Source material:
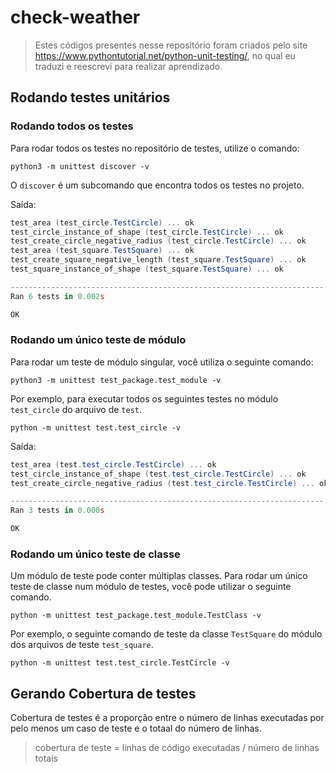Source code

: # check-weather

> Estes códigos presentes nesse repositório foram criados pelo site https://www.pythontutorial.net/python-unit-testing/, no qual eu traduzi e reescrevi para realizar aprendizado.

## Rodando testes unitários

### Rodando todos os testes
Para rodar todos os testes no repositório de testes, utilize o comando:

```shell
python3 -m unittest discover -v
```

O ``discover`` é um subcomando que encontra todos os testes no projeto.

Saída:
```powershell
test_area (test_circle.TestCircle) ... ok
test_circle_instance_of_shape (test_circle.TestCircle) ... ok
test_create_circle_negative_radius (test_circle.TestCircle) ... ok
test_area (test_square.TestSquare) ... ok
test_create_square_negative_length (test_square.TestSquare) ... ok
test_square_instance_of_shape (test_square.TestSquare) ... ok

----------------------------------------------------------------------
Ran 6 tests in 0.002s

OK
```


### Rodando um único teste de módulo
Para rodar um teste de módulo singular, você utiliza o seguinte comando:

```shell
python3 -m unittest test_package.test_module -v
```

Por exemplo, para executar todos os seguintes testes no módulo ``test_circle`` do arquivo de ``test``.

```shell
python -m unittest test.test_circle -v
```

Saída:
```powershell
test_area (test.test_circle.TestCircle) ... ok
test_circle_instance_of_shape (test.test_circle.TestCircle) ... ok
test_create_circle_negative_radius (test.test_circle.TestCircle) ... ok

----------------------------------------------------------------------
Ran 3 tests in 0.000s

OK
```

### Rodando um único teste de classe
Um módulo de teste pode conter múltiplas classes. Para rodar um único teste de classe num módulo de testes, você pode utilizar o seguinte comando.

```shell
python -m unittest test_package.test_module.TestClass -v
```

Por exemplo, o seguinte comando de teste da classe ``TestSquare`` do módulo dos arquivos de teste ``test_square``.

```shell
python -m unittest test.test_circle.TestCircle -v
```

## Gerando Cobertura de testes

Cobertura de testes é a proporção entre o número de linhas executadas por pelo menos um caso de teste e o totaal do número de linhas.

> cobertura de teste = linhas de código executadas / número de linhas totais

Instructions for the task:
Make an exact copy of the listing above. Its pictures are not needed.

Task answer:
Source code

: # check-weather

> Estes códigos presentes nesse repositório foram criados pelo site https://www.pythontutorial.net/python-unit-testing/, no qual eu traduzi e reescrevi para realizar aprendizado.

## Rodando testes unitários

### Rodando todos os testes
Para rodar todos os testes no repositório de testes, utilize o comando:

```shell
python3 -m unittest discover -v
```

O ``discover`` é um subcomando que encontra todos os testes no projeto.

Saída:
```powershell
test_area (test_circle.TestCircle) ... ok
test_circle_instance_of_shape (test_circle.TestCircle) ... ok
test_create_circle_negative_radius (test_circle.TestCircle) ... ok
test_area (test_square.TestSquare) ... ok
test_create_square_negative_length (test_square.TestSquare) ... ok
test_square_instance_of_shape (test_square.TestSquare) ... ok

----------------------------------------------------------------------
Ran 6 tests in 0.002s

OK
```


### Rodando um único teste de módulo
Para rodar um teste de módulo singular, você utiliza o seguinte comando:

```shell
python3 -m unittest test_package.test_module -v
```

Por exemplo, para executar todos os seguintes testes no módulo ``test_circle`` do arquivo de ``test``.

```shell
python -m unittest test.test_circle -v
```

Saída:
```powershell
test_area (test.test_circle.TestCircle) ... ok
test_circle_instance_of_shape (test.test_circle.TestCircle) ... ok
test_create_circle_negative_radius (test.test_circle.TestCircle) ... ok

----------------------------------------------------------------------
Ran 3 tests in 0.000s

OK
```

### Rodando um único teste de classe
Um módulo de teste pode conter múltiplas classes. Para rodar um único teste de classe num módulo de testes, você pode utilizar o seguinte comando.

```shell
python -m unittest test_package.test_module.TestClass -v
```

Por exemplo, o seguinte comando de teste da classe ``TestSquare`` do módulo dos arquivos de teste ``test_square``.

```shell
python -m unittest test.test_circle.TestCircle -v
```

## Gerando Cobertura de testes

Cobertura de testes é a proporção entre o número de linhas executadas por pelo menos um caso de teste e o totaal do número de linhas.

> cobertura de teste = linhas de código executadas / número de linhas totais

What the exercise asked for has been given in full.